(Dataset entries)
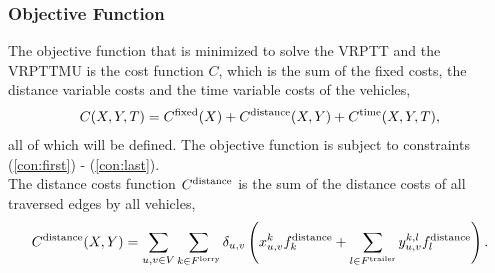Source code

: \subsubsection{Objective Function}

The objective function that is minimized to solve the VRPTT and the VRPTTMU is the cost function $C$, which is the sum of the fixed costs, the distance variable costs and the time variable costs of the vehicles,
\begin{align}
   C(X,Y,T) = C^{\rm fixed}(X) + C^{\rm distance}(X,Y) + C^{\rm time}(X,Y,T),
\end{align}
all of which will be defined. The objective function is subject to constraints (\ref{con:first}) - (\ref{con:last}). \\

The distance costs function $C^{\rm distance}$ is the sum of the distance costs of all traversed edges by all vehicles,
\begin{align}
   C^{\rm distance}(X,Y) =
   \sum_{u,v \in V}
   \sum_{k \in F^{\rm lorry}}
   \delta_{u,v}
   \left(
   x^k_{u,v}  f_k^{\rm distance}
   +
   \sum_{l \in F^{\rm trailer}}
   y^{k,l}_{u,v}  f_l^{\rm distance}
   \right) .
\end{align}


%
%
%
%
%
%
%

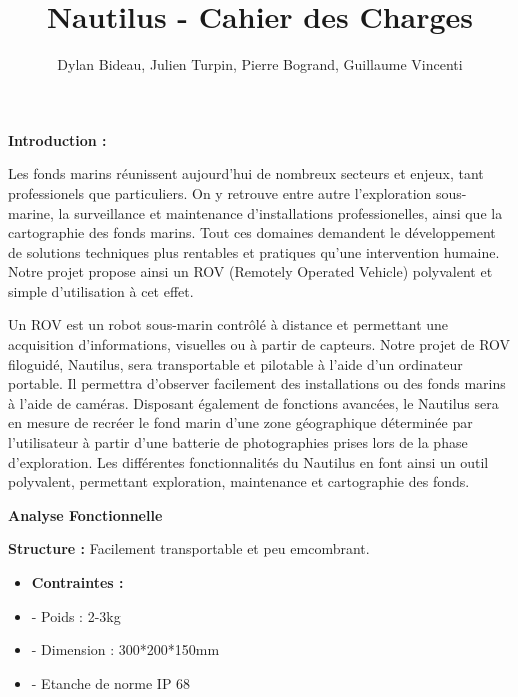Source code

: \documentclass[a4paper,11pt]{report}
\author{Dylan Bideau, Julien Turpin, Pierre Bogrand, Guillaume Vincenti}
\title{Nautilus - Cahier des Charges}
\begin{document}
\maketitle

\textbf{\Huge Introduction :\newline \newline \newline \newline \newline \newline \newline \newline \newline}


Les fonds marins réunissent aujourd'hui de nombreux secteurs et enjeux, tant professionels que particuliers.
On y retrouve entre autre l'exploration sous-marine, la surveillance et maintenance d'installations professionelles, ainsi que la cartographie des fonds marins. Tout ces domaines demandent le développement de solutions techniques plus rentables et pratiques qu'une intervention humaine. Notre projet propose ainsi un ROV (Remotely Operated Vehicle) polyvalent et simple d'utilisation à cet effet.

Un ROV est un robot sous-marin contrôlé à distance et permettant une acquisition d'informations, visuelles ou à partir de capteurs. Notre projet de ROV filoguidé, Nautilus, sera transportable et pilotable à l'aide d'un ordinateur portable. Il permettra d'observer facilement des installations ou des fonds marins à l'aide de caméras. Disposant également de fonctions avancées, le Nautilus sera en mesure de recréer le fond marin d'une zone géographique déterminée par l'utilisateur à partir d'une batterie de photographies prises lors de la phase d'exploration. Les différentes fonctionnalités du Nautilus en font ainsi un outil polyvalent, permettant exploration, maintenance et cartographie des fonds.
\newpage

\textbf{\Huge Analyse Fonctionnelle \newline \newline}

\textbf{\LARGE Structure :\newline \newline}
Facilement transportable et peu emcombrant.\newline
\begin{itemize}
	\item \textbf{Contraintes :}
	\item - Poids : 2-3kg
	\item - Dimension : 300*200*150mm
	\item - Etanche de norme IP 68 \newline \newline
\end{itemize}
\end{document}
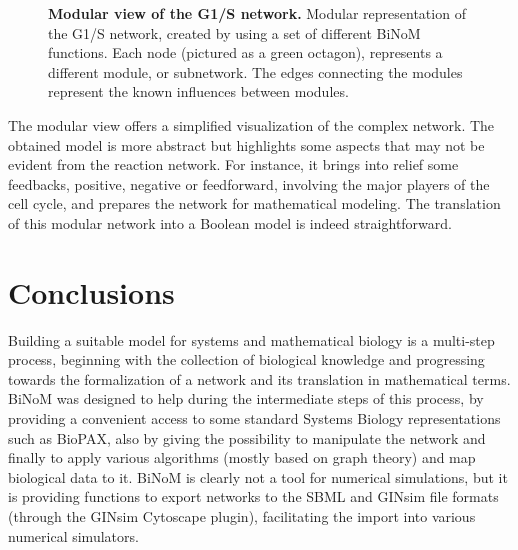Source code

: \documentclass[10pt]{bmc_article}
\newenvironment{bmcformat}{\baselineskip20pt\sloppy\setboolean{publ}{false}}{\baselineskip20pt\sloppy}
\begin{document}
\begin{bmcformat}
\begin{figure}[h]
 \caption{\label{g1smodular}  \textbf{Modular view of the G1/S network.}
	Modular representation of the G1/S network, created by using a set of
different BiNoM functions. Each node (pictured as a green octagon), represents a
different module, or subnetwork. The edges connecting the modules represent the
 known influences between modules. }
\end{figure}

The modular view offers a simplified visualization of the complex network. The
obtained model is more abstract but highlights some aspects that may not be
evident from the reaction network. For instance, it brings into relief some
feedbacks, positive, negative or feedforward, involving the major players of the
cell cycle, and prepares the network for mathematical modeling. The translation
of this modular network into a Boolean model is indeed straightforward. 

\section*{Conclusions}

Building a suitable model for systems and mathematical biology is a multi-step
process, beginning with the collection of biological knowledge and progressing
towards the formalization of a network and its translation in mathematical
terms. BiNoM was designed to help during the intermediate steps of this process,
by providing a convenient access to some standard Systems Biology
representations such as BioPAX, also by giving the possibility to manipulate the
network and finally to apply various algorithms (mostly based on graph theory)
and map biological data to it. BiNoM is clearly not a tool for numerical
simulations, but it is providing functions to export networks to the SBML and
GINsim file formats (through the GINsim Cytoscape plugin), facilitating the
import into various numerical simulators.


\end{bmcformat}
\end{document}
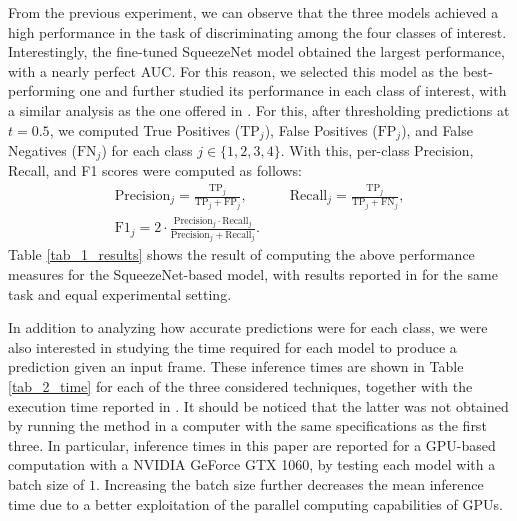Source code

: From the previous experiment, we can observe that the three models achieved a high performance in the task of discriminating among the four classes of interest. Interestingly, the fine-tuned SqueezeNet model obtained the largest performance, with a nearly perfect AUC. For this reason, we selected this model as the best-performing one and further studied its performance in each class of interest, with a similar analysis as the one offered in \cite{moccia_learning-based_2018}. For this, after thresholding predictions at $t=0.5$, we computed True Positives ($\textrm{TP}_j$), False Positives ($\textrm{FP}_j$), and False Negatives ($\textrm{FN}_j$) for each class $j\in\{1,2,3,4\}$. With this, per-class Precision, Recall, and F1 scores were computed as follows:
\begin{gather*} 
\textrm{Precision}_j = \frac{\displaystyle \textrm{TP}_j}{\textrm{TP}_j+\textrm{FP}_j} ,
\quad \quad \quad 
\textrm{Recall}_j = \frac{\displaystyle \textrm{TP}_j}{\displaystyle \textrm{TP}_j+\textrm{FN}_j},
\\
\textrm{F1}_j = 2\cdot
\frac{\displaystyle \textrm{Precision}_j\cdot \textrm{Recall}_j}
{\displaystyle\textrm{Precision}_j + \textrm{Recall}_j}.
\end{gather*}
Table \ref{tab_1_results} shows the result of computing the above performance measures for the SqueezeNet-based model, with results reported in \cite{moccia_learning-based_2018} for the same task and equal experimental setting.



In addition to analyzing how accurate predictions were for each class, we were also interested in studying the time required for each model to produce a prediction given an input frame. 
These inference times are shown in Table \ref{tab_2_time} for each of the three considered techniques, together with the execution time reported in \cite{moccia_learning-based_2018}. 
It should be noticed that the latter was not obtained by running the method in a computer with the same specifications as the first three. 
In particular, inference times in this paper are reported for a GPU-based computation with a NVIDIA GeForce GTX 1060, by testing each model with a batch size of $1$.
Increasing the batch size further decreases the mean inference time due to a better exploitation of the parallel computing capabilities of GPUs.








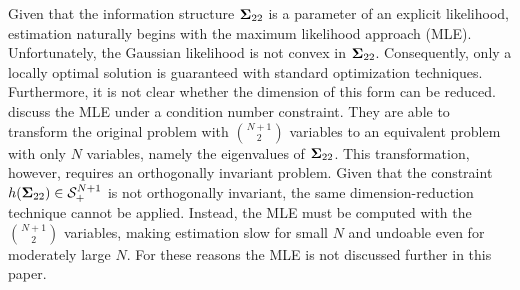 \documentclass[11pt]{article}
\theoremstyle{definition}
\theoremstyle{definition}
\def\bSigma{{\bf \Sigma}}
\begin{document}
Given that the information structure $\bSigma_{22}$ is a parameter of an explicit likelihood, estimation naturally begins with the maximum likelihood approach (MLE).  Unfortunately, the Gaussian likelihood is not convex in $\bSigma_{22}$. Consequently, only a locally optimal solution is guaranteed with standard optimization techniques. 
Furthermore, it is not clear whether the dimension of this form can be reduced. \cite{won2006maximum} discuss the MLE under a condition number constraint. They are able to transform the original problem with $\binom{N+1}{2}$ variables to an equivalent problem with only $N$ variables, namely the eigenvalues of $\bSigma_{22}$. This transformation, however, requires an orthogonally invariant problem. Given that the constraint $h(\bSigma_{22}) \in \mathcal{S}_{+}^{N+1}$ is not orthogonally invariant, the same dimension-reduction technique cannot be applied. Instead, the MLE must be computed with the $\binom{N+1}{2}$ variables, making estimation slow for small $N$ and undoable even for moderately large $N$. For these reasons the MLE is not discussed further in this paper.




\end{document}

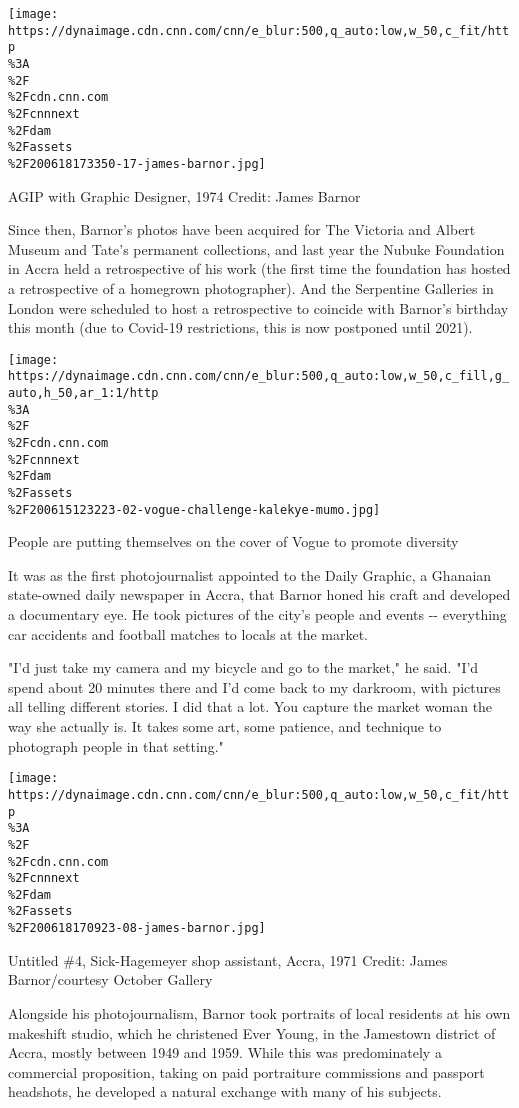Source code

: \texttt{[image: https://dynaimage.cdn.cnn.com/cnn/e\_blur:500,q\_auto:low,w\_50,c\_fit/http\\\%3A\\\%2F\\\%2Fcdn.cnn.com\\\%2Fcnnnext\\\%2Fdam\\\%2Fassets\\\%2F200618173350-17-james-barnor.jpg]}

AGIP with Graphic Designer, 1974 Credit: James Barnor

Since then, Barnor's photos have been acquired for The Victoria and
Albert Museum and Tate's permanent collections, and last year the Nubuke
Foundation in Accra held a retrospective of his work (the first time the
foundation has hosted a retrospective of a homegrown photographer). And
the Serpentine Galleries in London were scheduled to host a
retrospective to coincide with Barnor's birthday this month (due to
Covid-19 restrictions, this is now postponed until 2021).

\href{/style/article/vogue-challenge-cover/index.html}{}

\texttt{[image: https://dynaimage.cdn.cnn.com/cnn/e\_blur:500,q\_auto:low,w\_50,c\_fill,g\_auto,h\_50,ar\_1:1/http\\\%3A\\\%2F\\\%2Fcdn.cnn.com\\\%2Fcnnnext\\\%2Fdam\\\%2Fassets\\\%2F200615123223-02-vogue-challenge-kalekye-mumo.jpg]}

People are putting themselves on the cover of Vogue to promote diversity

It was as the first photojournalist appointed to the Daily Graphic, a
Ghanaian state-owned daily newspaper in Accra, that Barnor honed his
craft and developed a documentary eye. He took pictures of the city's
people and events -\/- everything car accidents and football matches to
locals at the market.

"I'd just take my camera and my bicycle and go to the market," he said.
"I'd spend about 20 minutes there and I'd come back to my darkroom, with
pictures all telling different stories. I did that a lot. You capture
the market woman the way she actually is. It takes some art, some
patience, and technique to photograph people in that setting."

\texttt{[image: https://dynaimage.cdn.cnn.com/cnn/e\_blur:500,q\_auto:low,w\_50,c\_fit/http\\\%3A\\\%2F\\\%2Fcdn.cnn.com\\\%2Fcnnnext\\\%2Fdam\\\%2Fassets\\\%2F200618170923-08-james-barnor.jpg]}

Untitled \#4, Sick-Hagemeyer shop assistant, Accra, 1971 Credit: James
Barnor/courtesy October Gallery

Alongside his photojournalism, Barnor took portraits of local residents
at his own makeshift studio, which he christened Ever Young, in the
Jamestown district of Accra, mostly between 1949 and 1959. While this
was predominately a commercial proposition, taking on paid portraiture
commissions and passport headshots, he developed a natural exchange with
many of his subjects.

◆ **ABOUT THIS TASK**
Above, find the line with "Un ROV est un"; copy it and every line down to the line with "Building a suitable", exactly and both included, but no pictures.

◆ **ANSWER FOR THE TASK**
Un ROV est un robot sous-marin contrôlé à distance et permettant une acquisition d'informations, visuelles ou à partir de capteurs. Notre projet de ROV filoguidé, Nautilus, sera transportable et pilotable à l'aide d'un ordinateur portable. Il permettra d'observer facilement des installations ou des fonds marins à l'aide de caméras. Disposant également de fonctions avancées, le Nautilus sera en mesure de recréer le fond marin d'une zone géographique déterminée par l'utilisateur à partir d'une batterie de photographies prises lors de la phase d'exploration. Les différentes fonctionnalités du Nautilus en font ainsi un outil polyvalent, permettant exploration, maintenance et cartographie des fonds.
\newpage

\textbf{\Huge Analyse Fonctionnelle \newline \newline}

\textbf{\LARGE Structure :\newline \newline}
Facilement transportable et peu emcombrant.\newline
\begin{itemize}
	\item \textbf{Contraintes :}
	\item - Poids : 2-3kg
	\item - Dimension : 300*200*150mm
	\item - Etanche de norme IP 68 \newline \newline
\end{itemize}
\end{document}
Source code

: \documentclass[10pt]{bmc_article}
\newenvironment{bmcformat}{\baselineskip20pt\sloppy\setboolean{publ}{false}}{\baselineskip20pt\sloppy}
\begin{document}
\begin{bmcformat}
\begin{figure}[h]
 \caption{\label{g1smodular}  \textbf{Modular view of the G1/S network.}
	Modular representation of the G1/S network, created by using a set of
different BiNoM functions. Each node (pictured as a green octagon), represents a
different module, or subnetwork. The edges connecting the modules represent the
 known influences between modules. }
\end{figure}

The modular view offers a simplified visualization of the complex network. The
obtained model is more abstract but highlights some aspects that may not be
evident from the reaction network. For instance, it brings into relief some
feedbacks, positive, negative or feedforward, involving the major players of the
cell cycle, and prepares the network for mathematical modeling. The translation
of this modular network into a Boolean model is indeed straightforward. 

\section*{Conclusions}

Building a suitable model for systems and mathematical biology is a multi-step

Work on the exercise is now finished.